The case took an unexpected twist on Saturday when the imam who first gave police evidence against Rimsha was accused by his deputy of adding pages from the Koran to the burnt papers taken from Rimsha.

Activists say legislation is often abused to settle personal vendettas, and even unproven allegations can prompt a violent public response.
But it is rare to see anyone investigated for making a false allegation or interfering with evidence of blasphemy and Bhatti said it could be an important turning point.

“The disclosure about the tampering with the evidence will discourage future accusers to misuse this law,” Bhatti said.
Bhatti is Pakistan’s only Christian cabinet minister. His brother and predecessor Shahbaz was gunned down last year for speaking out against the blasphemy law.

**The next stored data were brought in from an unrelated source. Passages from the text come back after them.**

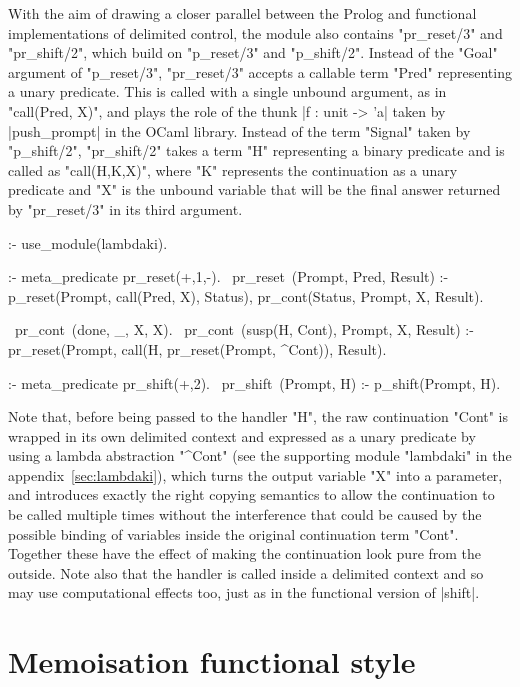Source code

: With the aim of drawing a closer parallel between the Prolog and functional implementations of delimited
control, the module also contains "pr_reset/3" and "pr_shift/2", which build on "p_reset/3" and "p_shift/2".
Instead of the "Goal" argument of "p_reset/3", "pr_reset/3" accepts a callable term "Pred" representing a
unary predicate. This is called with a single unbound argument, as in "call(Pred, X)", and plays the role of the thunk
|f : unit -> 'a| taken by |push_prompt| in the OCaml library. Instead of the term "Signal" 
taken by "p_shift/2", "pr_shift/2" takes a term "H" representing a binary predicate and is called as
"call(H,K,X)", where "K" represents the continuation as a unary predicate 
and "X" is the unbound variable that will be the final answer returned by "pr_reset/3" in its third argument.
\begin{prolog-framed}[name=delimcc,firstnumber=15]%
  :- use_module(lambdaki).

  :- meta_predicate pr_reset(+,1,-).
  ~pr_reset~(Prompt, Pred, Result) :-
     p_reset(Prompt, call(Pred, X), Status),
     pr_cont(Status, Prompt, X, Result).

  ~pr_cont~(done, _, X, X).
  ~pr_cont~(susp(H, Cont), Prompt, X, Result) :-
     pr_reset(Prompt, call(H, pr_reset(Prompt, \X^Cont)), Result).

  :- meta_predicate pr_shift(+,2).
  ~pr_shift~(Prompt, H) :- p_shift(Prompt, H).
\end{prolog-framed}
Note that, before being passed to the handler "H", the raw continuation "Cont" is wrapped in its
own delimited context
and expressed as a unary predicate by using a lambda abstraction "\X^Cont" (see the supporting
module "lambdaki" in the appendix~\ref{sec:lambdaki}), which turns the 
output variable "X" into a parameter,
and introduces exactly the right copying semantics to allow the continuation to be
called multiple times without the interference that could be caused by the possible
binding of variables inside the original continuation term "Cont". Together these have the
effect of making the continuation look pure from the outside. Note also that the handler
is called inside a delimited context and so may use computational effects too, just as
in the functional version of |shift|.

\section{Memoisation functional style}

Pakistan Should Abolish Overly-Abused Blasphemy Laws

By Arsalan Iftikhar for The Washington Post

My grandfather was one of the most well-known literary figures in Pakistan’s history and once famously told me that, “Anger is the most extravagant luxury in the world.” I am always reminded of my beloved grandfather’s poignant sentiment whenever I read stories about death sentences being meted out in accordance with Pakistan’s blasphemy laws; with the most recent example being the case of an 11-year-old Christian girl in Pakistan who is facing blasphemy charges for allegedly burning pages of the Koran in rural Pakistan.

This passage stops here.